=== Records for the exercise ===
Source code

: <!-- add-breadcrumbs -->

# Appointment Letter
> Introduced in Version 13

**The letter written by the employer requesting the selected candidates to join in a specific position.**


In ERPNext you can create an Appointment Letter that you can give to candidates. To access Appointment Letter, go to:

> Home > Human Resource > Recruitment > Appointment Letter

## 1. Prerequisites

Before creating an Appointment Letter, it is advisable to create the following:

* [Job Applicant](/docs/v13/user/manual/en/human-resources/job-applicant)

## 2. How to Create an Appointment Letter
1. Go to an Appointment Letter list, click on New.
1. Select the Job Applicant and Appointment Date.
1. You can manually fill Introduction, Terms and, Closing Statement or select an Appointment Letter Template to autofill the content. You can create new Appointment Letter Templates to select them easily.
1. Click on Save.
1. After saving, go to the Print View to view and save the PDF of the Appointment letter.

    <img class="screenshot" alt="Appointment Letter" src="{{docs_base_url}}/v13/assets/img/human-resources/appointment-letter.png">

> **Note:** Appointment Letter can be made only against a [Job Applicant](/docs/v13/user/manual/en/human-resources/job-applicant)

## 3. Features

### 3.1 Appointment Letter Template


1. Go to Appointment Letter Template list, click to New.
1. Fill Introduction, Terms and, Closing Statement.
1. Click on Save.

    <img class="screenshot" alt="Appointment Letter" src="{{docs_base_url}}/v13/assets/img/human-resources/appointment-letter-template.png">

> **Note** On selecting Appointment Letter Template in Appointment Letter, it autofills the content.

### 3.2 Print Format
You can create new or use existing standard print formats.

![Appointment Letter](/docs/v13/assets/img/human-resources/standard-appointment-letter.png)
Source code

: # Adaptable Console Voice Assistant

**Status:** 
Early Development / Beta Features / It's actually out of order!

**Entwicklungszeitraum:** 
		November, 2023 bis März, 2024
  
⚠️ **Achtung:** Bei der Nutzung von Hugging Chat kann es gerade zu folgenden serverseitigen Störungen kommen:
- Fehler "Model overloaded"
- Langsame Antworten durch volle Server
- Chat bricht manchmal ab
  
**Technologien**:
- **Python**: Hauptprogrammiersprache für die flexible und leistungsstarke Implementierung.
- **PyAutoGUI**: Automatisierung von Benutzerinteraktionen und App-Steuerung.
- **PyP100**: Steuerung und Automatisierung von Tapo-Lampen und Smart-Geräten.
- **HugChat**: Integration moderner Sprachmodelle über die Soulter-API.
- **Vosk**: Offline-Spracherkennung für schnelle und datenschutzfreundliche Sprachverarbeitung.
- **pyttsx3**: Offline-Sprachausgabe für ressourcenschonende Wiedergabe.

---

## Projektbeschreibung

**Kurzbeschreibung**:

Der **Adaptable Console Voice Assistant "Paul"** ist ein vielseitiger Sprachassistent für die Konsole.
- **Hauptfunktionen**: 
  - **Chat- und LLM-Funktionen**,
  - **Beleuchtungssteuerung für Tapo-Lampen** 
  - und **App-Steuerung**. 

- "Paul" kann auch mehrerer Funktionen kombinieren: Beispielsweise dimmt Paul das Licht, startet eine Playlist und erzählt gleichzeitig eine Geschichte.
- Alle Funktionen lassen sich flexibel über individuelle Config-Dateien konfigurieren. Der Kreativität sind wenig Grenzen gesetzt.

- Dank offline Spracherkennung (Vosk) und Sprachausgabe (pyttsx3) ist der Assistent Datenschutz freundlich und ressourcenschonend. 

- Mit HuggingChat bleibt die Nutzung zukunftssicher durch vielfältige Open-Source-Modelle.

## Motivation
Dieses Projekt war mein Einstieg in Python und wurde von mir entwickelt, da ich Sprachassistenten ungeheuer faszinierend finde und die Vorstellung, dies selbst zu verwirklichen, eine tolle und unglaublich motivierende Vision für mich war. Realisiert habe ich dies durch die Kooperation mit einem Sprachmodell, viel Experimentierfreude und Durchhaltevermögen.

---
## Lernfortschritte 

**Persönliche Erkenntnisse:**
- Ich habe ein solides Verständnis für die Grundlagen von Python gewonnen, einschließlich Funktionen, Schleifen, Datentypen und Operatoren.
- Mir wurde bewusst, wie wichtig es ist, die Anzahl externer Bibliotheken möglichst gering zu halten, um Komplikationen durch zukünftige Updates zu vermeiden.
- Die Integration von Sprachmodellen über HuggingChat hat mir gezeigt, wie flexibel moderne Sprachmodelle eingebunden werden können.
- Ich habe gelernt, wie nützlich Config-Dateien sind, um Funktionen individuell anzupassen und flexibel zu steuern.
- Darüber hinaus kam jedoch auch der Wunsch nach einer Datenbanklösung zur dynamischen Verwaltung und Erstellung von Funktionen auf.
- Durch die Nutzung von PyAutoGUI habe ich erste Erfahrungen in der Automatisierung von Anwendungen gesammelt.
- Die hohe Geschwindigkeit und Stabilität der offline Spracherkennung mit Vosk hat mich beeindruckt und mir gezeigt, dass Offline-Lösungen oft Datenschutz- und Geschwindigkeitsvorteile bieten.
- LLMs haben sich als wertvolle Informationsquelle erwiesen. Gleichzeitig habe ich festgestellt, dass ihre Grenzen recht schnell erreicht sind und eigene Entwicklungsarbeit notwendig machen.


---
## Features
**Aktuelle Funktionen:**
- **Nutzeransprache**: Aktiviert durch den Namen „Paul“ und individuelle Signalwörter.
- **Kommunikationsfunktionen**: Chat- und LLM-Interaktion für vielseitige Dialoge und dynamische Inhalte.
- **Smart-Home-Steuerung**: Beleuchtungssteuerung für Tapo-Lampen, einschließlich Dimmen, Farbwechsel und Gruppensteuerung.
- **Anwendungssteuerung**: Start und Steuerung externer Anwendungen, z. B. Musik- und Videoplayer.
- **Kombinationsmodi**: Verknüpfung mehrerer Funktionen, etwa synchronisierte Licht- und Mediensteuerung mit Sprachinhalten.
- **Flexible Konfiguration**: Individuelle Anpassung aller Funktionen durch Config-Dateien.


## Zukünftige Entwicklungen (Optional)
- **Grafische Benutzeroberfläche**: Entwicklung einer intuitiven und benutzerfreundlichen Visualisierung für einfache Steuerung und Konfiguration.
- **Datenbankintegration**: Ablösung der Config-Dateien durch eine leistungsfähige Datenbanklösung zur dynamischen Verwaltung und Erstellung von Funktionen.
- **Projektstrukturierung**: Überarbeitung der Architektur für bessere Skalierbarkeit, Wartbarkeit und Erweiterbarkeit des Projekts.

=== Your objective ===
Restate the data word for word.

=== Your solution ===
Source code

: <!-- add-breadcrumbs -->

# Appointment Letter
> Introduced in Version 13

**The letter written by the employer requesting the selected candidates to join in a specific position.**


In ERPNext you can create an Appointment Letter that you can give to candidates. To access Appointment Letter, go to:

> Home > Human Resource > Recruitment > Appointment Letter

## 1. Prerequisites

Before creating an Appointment Letter, it is advisable to create the following:

* [Job Applicant](/docs/v13/user/manual/en/human-resources/job-applicant)

## 2. How to Create an Appointment Letter
1. Go to an Appointment Letter list, click on New.
1. Select the Job Applicant and Appointment Date.
1. You can manually fill Introduction, Terms and, Closing Statement or select an Appointment Letter Template to autofill the content. You can create new Appointment Letter Templates to select them easily.
1. Click on Save.
1. After saving, go to the Print View to view and save the PDF of the Appointment letter.

    <img class="screenshot" alt="Appointment Letter" src="{{docs_base_url}}/v13/assets/img/human-resources/appointment-letter.png">

> **Note:** Appointment Letter can be made only against a [Job Applicant](/docs/v13/user/manual/en/human-resources/job-applicant)

## 3. Features

### 3.1 Appointment Letter Template


1. Go to Appointment Letter Template list, click to New.
1. Fill Introduction, Terms and, Closing Statement.
1. Click on Save.

    <img class="screenshot" alt="Appointment Letter" src="{{docs_base_url}}/v13/assets/img/human-resources/appointment-letter-template.png">

> **Note** On selecting Appointment Letter Template in Appointment Letter, it autofills the content.

### 3.2 Print Format
You can create new or use existing standard print formats.

![Appointment Letter](/docs/v13/assets/img/human-resources/standard-appointment-letter.png)
Source code

: # Adaptable Console Voice Assistant

**Status:** 
Early Development / Beta Features / It's actually out of order!

**Entwicklungszeitraum:** 
		November, 2023 bis März, 2024
  
⚠️ **Achtung:** Bei der Nutzung von Hugging Chat kann es gerade zu folgenden serverseitigen Störungen kommen:
- Fehler "Model overloaded"
- Langsame Antworten durch volle Server
- Chat bricht manchmal ab
  
**Technologien**:
- **Python**: Hauptprogrammiersprache für die flexible und leistungsstarke Implementierung.
- **PyAutoGUI**: Automatisierung von Benutzerinteraktionen und App-Steuerung.
- **PyP100**: Steuerung und Automatisierung von Tapo-Lampen und Smart-Geräten.
- **HugChat**: Integration moderner Sprachmodelle über die Soulter-API.
- **Vosk**: Offline-Spracherkennung für schnelle und datenschutzfreundliche Sprachverarbeitung.
- **pyttsx3**: Offline-Sprachausgabe für ressourcenschonende Wiedergabe.

---

## Projektbeschreibung

**Kurzbeschreibung**:

Der **Adaptable Console Voice Assistant "Paul"** ist ein vielseitiger Sprachassistent für die Konsole.
- **Hauptfunktionen**: 
  - **Chat- und LLM-Funktionen**,
  - **Beleuchtungssteuerung für Tapo-Lampen** 
  - und **App-Steuerung**. 

- "Paul" kann auch mehrerer Funktionen kombinieren: Beispielsweise dimmt Paul das Licht, startet eine Playlist und erzählt gleichzeitig eine Geschichte.
- Alle Funktionen lassen sich flexibel über individuelle Config-Dateien konfigurieren. Der Kreativität sind wenig Grenzen gesetzt.

- Dank offline Spracherkennung (Vosk) und Sprachausgabe (pyttsx3) ist der Assistent Datenschutz freundlich und ressourcenschonend. 

- Mit HuggingChat bleibt die Nutzung zukunftssicher durch vielfältige Open-Source-Modelle.

## Motivation
Dieses Projekt war mein Einstieg in Python und wurde von mir entwickelt, da ich Sprachassistenten ungeheuer faszinierend finde und die Vorstellung, dies selbst zu verwirklichen, eine tolle und unglaublich motivierende Vision für mich war. Realisiert habe ich dies durch die Kooperation mit einem Sprachmodell, viel Experimentierfreude und Durchhaltevermögen.

---
## Lernfortschritte 

**Persönliche Erkenntnisse:**
- Ich habe ein solides Verständnis für die Grundlagen von Python gewonnen, einschließlich Funktionen, Schleifen, Datentypen und Operatoren.
- Mir wurde bewusst, wie wichtig es ist, die Anzahl externer Bibliotheken möglichst gering zu halten, um Komplikationen durch zukünftige Updates zu vermeiden.
- Die Integration von Sprachmodellen über HuggingChat hat mir gezeigt, wie flexibel moderne Sprachmodelle eingebunden werden können.
- Ich habe gelernt, wie nützlich Config-Dateien sind, um Funktionen individuell anzupassen und flexibel zu steuern.
- Darüber hinaus kam jedoch auch der Wunsch nach einer Datenbanklösung zur dynamischen Verwaltung und Erstellung von Funktionen auf.
- Durch die Nutzung von PyAutoGUI habe ich erste Erfahrungen in der Automatisierung von Anwendungen gesammelt.
- Die hohe Geschwindigkeit und Stabilität der offline Spracherkennung mit Vosk hat mich beeindruckt und mir gezeigt, dass Offline-Lösungen oft Datenschutz- und Geschwindigkeitsvorteile bieten.
- LLMs haben sich als wertvolle Informationsquelle erwiesen. Gleichzeitig habe ich festgestellt, dass ihre Grenzen recht schnell erreicht sind und eigene Entwicklungsarbeit notwendig machen.


---
## Features
**Aktuelle Funktionen:**
- **Nutzeransprache**: Aktiviert durch den Namen „Paul“ und individuelle Signalwörter.
- **Kommunikationsfunktionen**: Chat- und LLM-Interaktion für vielseitige Dialoge und dynamische Inhalte.
- **Smart-Home-Steuerung**: Beleuchtungssteuerung für Tapo-Lampen, einschließlich Dimmen, Farbwechsel und Gruppensteuerung.
- **Anwendungssteuerung**: Start und Steuerung externer Anwendungen, z. B. Musik- und Videoplayer.
- **Kombinationsmodi**: Verknüpfung mehrerer Funktionen, etwa synchronisierte Licht- und Mediensteuerung mit Sprachinhalten.
- **Flexible Konfiguration**: Individuelle Anpassung aller Funktionen durch Config-Dateien.


## Zukünftige Entwicklungen (Optional)
- **Grafische Benutzeroberfläche**: Entwicklung einer intuitiven und benutzerfreundlichen Visualisierung für einfache Steuerung und Konfiguration.
- **Datenbankintegration**: Ablösung der Config-Dateien durch eine leistungsfähige Datenbanklösung zur dynamischen Verwaltung und Erstellung von Funktionen.
- **Projektstrukturierung**: Überarbeitung der Architektur für bessere Skalierbarkeit, Wartbarkeit und Erweiterbarkeit des Projekts.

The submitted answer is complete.